↓↓↓

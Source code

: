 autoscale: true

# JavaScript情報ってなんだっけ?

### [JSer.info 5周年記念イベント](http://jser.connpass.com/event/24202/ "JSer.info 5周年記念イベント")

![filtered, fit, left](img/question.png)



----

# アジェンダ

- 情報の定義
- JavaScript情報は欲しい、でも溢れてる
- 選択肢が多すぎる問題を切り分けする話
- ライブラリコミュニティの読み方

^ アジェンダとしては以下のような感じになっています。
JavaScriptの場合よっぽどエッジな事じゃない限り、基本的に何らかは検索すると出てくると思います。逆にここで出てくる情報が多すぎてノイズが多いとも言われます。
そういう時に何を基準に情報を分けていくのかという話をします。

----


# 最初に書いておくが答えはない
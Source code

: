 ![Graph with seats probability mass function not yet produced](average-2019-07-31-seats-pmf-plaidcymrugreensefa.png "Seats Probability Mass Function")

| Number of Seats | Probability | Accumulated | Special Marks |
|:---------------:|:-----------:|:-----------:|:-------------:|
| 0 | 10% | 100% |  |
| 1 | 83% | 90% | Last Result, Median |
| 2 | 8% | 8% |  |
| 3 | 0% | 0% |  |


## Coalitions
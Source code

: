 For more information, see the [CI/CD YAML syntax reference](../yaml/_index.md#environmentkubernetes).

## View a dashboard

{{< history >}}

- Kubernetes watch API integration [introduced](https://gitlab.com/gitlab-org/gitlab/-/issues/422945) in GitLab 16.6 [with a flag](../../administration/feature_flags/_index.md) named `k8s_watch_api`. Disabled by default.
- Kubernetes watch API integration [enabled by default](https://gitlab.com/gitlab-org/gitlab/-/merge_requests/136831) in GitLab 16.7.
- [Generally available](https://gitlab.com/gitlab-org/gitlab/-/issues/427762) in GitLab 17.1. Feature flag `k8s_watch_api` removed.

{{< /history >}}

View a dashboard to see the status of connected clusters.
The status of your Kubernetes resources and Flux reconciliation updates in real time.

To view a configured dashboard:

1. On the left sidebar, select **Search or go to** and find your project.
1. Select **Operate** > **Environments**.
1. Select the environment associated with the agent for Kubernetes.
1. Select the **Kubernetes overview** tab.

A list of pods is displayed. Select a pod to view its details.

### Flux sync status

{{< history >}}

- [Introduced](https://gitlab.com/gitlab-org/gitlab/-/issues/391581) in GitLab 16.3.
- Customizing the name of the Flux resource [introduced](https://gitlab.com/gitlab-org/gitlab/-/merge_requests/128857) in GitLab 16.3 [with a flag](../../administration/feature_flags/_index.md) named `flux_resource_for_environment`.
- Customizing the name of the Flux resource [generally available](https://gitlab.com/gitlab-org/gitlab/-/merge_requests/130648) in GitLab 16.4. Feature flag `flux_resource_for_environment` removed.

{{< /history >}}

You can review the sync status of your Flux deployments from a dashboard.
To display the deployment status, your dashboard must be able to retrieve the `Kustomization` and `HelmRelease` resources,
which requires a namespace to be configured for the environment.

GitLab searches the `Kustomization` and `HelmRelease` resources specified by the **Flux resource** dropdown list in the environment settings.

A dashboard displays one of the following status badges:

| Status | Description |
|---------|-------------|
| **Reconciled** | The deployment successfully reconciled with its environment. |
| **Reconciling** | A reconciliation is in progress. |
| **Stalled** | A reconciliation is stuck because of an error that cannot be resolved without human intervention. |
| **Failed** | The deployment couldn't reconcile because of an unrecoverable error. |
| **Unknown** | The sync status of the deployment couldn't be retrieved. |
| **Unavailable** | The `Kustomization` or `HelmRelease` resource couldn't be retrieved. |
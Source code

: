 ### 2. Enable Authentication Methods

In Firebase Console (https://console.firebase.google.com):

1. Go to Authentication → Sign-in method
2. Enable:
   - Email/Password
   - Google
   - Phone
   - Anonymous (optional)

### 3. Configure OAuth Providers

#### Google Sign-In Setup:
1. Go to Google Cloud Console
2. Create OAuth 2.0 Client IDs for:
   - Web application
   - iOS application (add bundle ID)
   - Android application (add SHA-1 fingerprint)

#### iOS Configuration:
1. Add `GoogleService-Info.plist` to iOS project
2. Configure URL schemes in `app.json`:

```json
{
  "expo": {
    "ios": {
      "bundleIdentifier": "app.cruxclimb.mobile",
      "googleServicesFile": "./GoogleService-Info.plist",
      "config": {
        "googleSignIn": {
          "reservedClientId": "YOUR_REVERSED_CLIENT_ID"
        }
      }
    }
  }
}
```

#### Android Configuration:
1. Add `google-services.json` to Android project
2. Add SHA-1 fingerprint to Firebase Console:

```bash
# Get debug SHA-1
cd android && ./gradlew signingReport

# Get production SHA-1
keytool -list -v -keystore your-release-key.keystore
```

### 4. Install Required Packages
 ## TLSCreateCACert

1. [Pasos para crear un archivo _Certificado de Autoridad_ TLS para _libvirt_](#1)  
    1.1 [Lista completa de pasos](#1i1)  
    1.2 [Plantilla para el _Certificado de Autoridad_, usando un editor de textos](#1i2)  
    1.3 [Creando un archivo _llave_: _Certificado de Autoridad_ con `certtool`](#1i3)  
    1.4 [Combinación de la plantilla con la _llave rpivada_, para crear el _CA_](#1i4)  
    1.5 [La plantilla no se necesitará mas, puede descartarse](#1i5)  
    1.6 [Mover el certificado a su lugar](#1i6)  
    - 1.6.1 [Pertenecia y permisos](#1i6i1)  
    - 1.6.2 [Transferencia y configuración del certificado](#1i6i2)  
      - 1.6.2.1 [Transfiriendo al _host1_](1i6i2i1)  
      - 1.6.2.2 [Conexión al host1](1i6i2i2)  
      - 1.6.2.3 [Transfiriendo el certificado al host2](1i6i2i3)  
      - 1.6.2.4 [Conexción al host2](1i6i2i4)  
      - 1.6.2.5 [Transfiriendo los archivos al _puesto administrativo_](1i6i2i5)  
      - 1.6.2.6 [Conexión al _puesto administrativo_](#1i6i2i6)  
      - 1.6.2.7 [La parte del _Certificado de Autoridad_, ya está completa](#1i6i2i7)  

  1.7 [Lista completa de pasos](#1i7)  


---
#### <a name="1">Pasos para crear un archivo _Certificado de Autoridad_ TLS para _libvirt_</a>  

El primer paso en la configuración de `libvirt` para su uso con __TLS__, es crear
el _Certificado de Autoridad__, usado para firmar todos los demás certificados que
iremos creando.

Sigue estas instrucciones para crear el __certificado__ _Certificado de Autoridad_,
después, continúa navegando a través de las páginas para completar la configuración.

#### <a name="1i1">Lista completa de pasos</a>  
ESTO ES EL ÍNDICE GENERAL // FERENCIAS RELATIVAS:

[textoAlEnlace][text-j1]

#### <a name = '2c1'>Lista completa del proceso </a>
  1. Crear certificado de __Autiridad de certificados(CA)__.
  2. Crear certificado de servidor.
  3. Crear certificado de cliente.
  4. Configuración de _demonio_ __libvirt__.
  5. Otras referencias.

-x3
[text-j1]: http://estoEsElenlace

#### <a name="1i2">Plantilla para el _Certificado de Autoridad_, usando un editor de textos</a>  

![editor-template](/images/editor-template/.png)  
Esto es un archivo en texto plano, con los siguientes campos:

↑↑↑

Copy the records above exactly.

### Answer to this problem
Source code

: autoscale: true

# JavaScript情報ってなんだっけ?

### [JSer.info 5周年記念イベント](http://jser.connpass.com/event/24202/ "JSer.info 5周年記念イベント")

![filtered, fit, left](img/question.png)



----

# アジェンダ

- 情報の定義
- JavaScript情報は欲しい、でも溢れてる
- 選択肢が多すぎる問題を切り分けする話
- ライブラリコミュニティの読み方

^ アジェンダとしては以下のような感じになっています。
JavaScriptの場合よっぽどエッジな事じゃない限り、基本的に何らかは検索すると出てくると思います。逆にここで出てくる情報が多すぎてノイズが多いとも言われます。
そういう時に何を基準に情報を分けていくのかという話をします。

----


# 最初に書いておくが答えはない
Source code

: ![Graph with seats probability mass function not yet produced](average-2019-07-31-seats-pmf-plaidcymrugreensefa.png "Seats Probability Mass Function")

| Number of Seats | Probability | Accumulated | Special Marks |
|:---------------:|:-----------:|:-----------:|:-------------:|
| 0 | 10% | 100% |  |
| 1 | 83% | 90% | Last Result, Median |
| 2 | 8% | 8% |  |
| 3 | 0% | 0% |  |


## Coalitions
Source code

: For more information, see the [CI/CD YAML syntax reference](../yaml/_index.md#environmentkubernetes).

## View a dashboard

{{< history >}}

- Kubernetes watch API integration [introduced](https://gitlab.com/gitlab-org/gitlab/-/issues/422945) in GitLab 16.6 [with a flag](../../administration/feature_flags/_index.md) named `k8s_watch_api`. Disabled by default.
- Kubernetes watch API integration [enabled by default](https://gitlab.com/gitlab-org/gitlab/-/merge_requests/136831) in GitLab 16.7.
- [Generally available](https://gitlab.com/gitlab-org/gitlab/-/issues/427762) in GitLab 17.1. Feature flag `k8s_watch_api` removed.

{{< /history >}}

View a dashboard to see the status of connected clusters.
The status of your Kubernetes resources and Flux reconciliation updates in real time.

To view a configured dashboard:

1. On the left sidebar, select **Search or go to** and find your project.
1. Select **Operate** > **Environments**.
1. Select the environment associated with the agent for Kubernetes.
1. Select the **Kubernetes overview** tab.

A list of pods is displayed. Select a pod to view its details.

### Flux sync status

{{< history >}}

- [Introduced](https://gitlab.com/gitlab-org/gitlab/-/issues/391581) in GitLab 16.3.
- Customizing the name of the Flux resource [introduced](https://gitlab.com/gitlab-org/gitlab/-/merge_requests/128857) in GitLab 16.3 [with a flag](../../administration/feature_flags/_index.md) named `flux_resource_for_environment`.
- Customizing the name of the Flux resource [generally available](https://gitlab.com/gitlab-org/gitlab/-/merge_requests/130648) in GitLab 16.4. Feature flag `flux_resource_for_environment` removed.

{{< /history >}}

You can review the sync status of your Flux deployments from a dashboard.
To display the deployment status, your dashboard must be able to retrieve the `Kustomization` and `HelmRelease` resources,
which requires a namespace to be configured for the environment.

GitLab searches the `Kustomization` and `HelmRelease` resources specified by the **Flux resource** dropdown list in the environment settings.

A dashboard displays one of the following status badges:

| Status | Description |
|---------|-------------|
| **Reconciled** | The deployment successfully reconciled with its environment. |
| **Reconciling** | A reconciliation is in progress. |
| **Stalled** | A reconciliation is stuck because of an error that cannot be resolved without human intervention. |
| **Failed** | The deployment couldn't reconcile because of an unrecoverable error. |
| **Unknown** | The sync status of the deployment couldn't be retrieved. |
| **Unavailable** | The `Kustomization` or `HelmRelease` resource couldn't be retrieved. |
Source code

: ### 2. Enable Authentication Methods

In Firebase Console (https://console.firebase.google.com):

1. Go to Authentication → Sign-in method
2. Enable:
   - Email/Password
   - Google
   - Phone
   - Anonymous (optional)

### 3. Configure OAuth Providers

#### Google Sign-In Setup:
1. Go to Google Cloud Console
2. Create OAuth 2.0 Client IDs for:
   - Web application
   - iOS application (add bundle ID)
   - Android application (add SHA-1 fingerprint)

#### iOS Configuration:
1. Add `GoogleService-Info.plist` to iOS project
2. Configure URL schemes in `app.json`:

```json
{
  "expo": {
    "ios": {
      "bundleIdentifier": "app.cruxclimb.mobile",
      "googleServicesFile": "./GoogleService-Info.plist",
      "config": {
        "googleSignIn": {
          "reservedClientId": "YOUR_REVERSED_CLIENT_ID"
        }
      }
    }
  }
}
```

#### Android Configuration:
1. Add `google-services.json` to Android project
2. Add SHA-1 fingerprint to Firebase Console:

```bash
# Get debug SHA-1
cd android && ./gradlew signingReport

# Get production SHA-1
keytool -list -v -keystore your-release-key.keystore
```

### 4. Install Required Packages
 ## TLSCreateCACert

1. [Pasos para crear un archivo _Certificado de Autoridad_ TLS para _libvirt_](#1)  
    1.1 [Lista completa de pasos](#1i1)  
    1.2 [Plantilla para el _Certificado de Autoridad_, usando un editor de textos](#1i2)  
    1.3 [Creando un archivo _llave_: _Certificado de Autoridad_ con `certtool`](#1i3)  
    1.4 [Combinación de la plantilla con la _llave rpivada_, para crear el _CA_](#1i4)  
    1.5 [La plantilla no se necesitará mas, puede descartarse](#1i5)  
    1.6 [Mover el certificado a su lugar](#1i6)  
    - 1.6.1 [Pertenecia y permisos](#1i6i1)  
    - 1.6.2 [Transferencia y configuración del certificado](#1i6i2)  
      - 1.6.2.1 [Transfiriendo al _host1_](1i6i2i1)  
      - 1.6.2.2 [Conexión al host1](1i6i2i2)  
      - 1.6.2.3 [Transfiriendo el certificado al host2](1i6i2i3)  
      - 1.6.2.4 [Conexción al host2](1i6i2i4)  
      - 1.6.2.5 [Transfiriendo los archivos al _puesto administrativo_](1i6i2i5)  
      - 1.6.2.6 [Conexión al _puesto administrativo_](#1i6i2i6)  
      - 1.6.2.7 [La parte del _Certificado de Autoridad_, ya está completa](#1i6i2i7)  

  1.7 [Lista completa de pasos](#1i7)  


---
#### <a name="1">Pasos para crear un archivo _Certificado de Autoridad_ TLS para _libvirt_</a>  

El primer paso en la configuración de `libvirt` para su uso con __TLS__, es crear
el _Certificado de Autoridad__, usado para firmar todos los demás certificados que
iremos creando.

Sigue estas instrucciones para crear el __certificado__ _Certificado de Autoridad_,
después, continúa navegando a través de las páginas para completar la configuración.

#### <a name="1i1">Lista completa de pasos</a>  
ESTO ES EL ÍNDICE GENERAL // FERENCIAS RELATIVAS:

[textoAlEnlace][text-j1]

#### <a name = '2c1'>Lista completa del proceso </a>
  1. Crear certificado de __Autiridad de certificados(CA)__.
  2. Crear certificado de servidor.
  3. Crear certificado de cliente.
  4. Configuración de _demonio_ __libvirt__.
  5. Otras referencias.

-x3
[text-j1]: http://estoEsElenlace

#### <a name="1i2">Plantilla para el _Certificado de Autoridad_, usando un editor de textos</a>  

![editor-template](/images/editor-template/.png)  
Esto es un archivo en texto plano, con los siguientes campos:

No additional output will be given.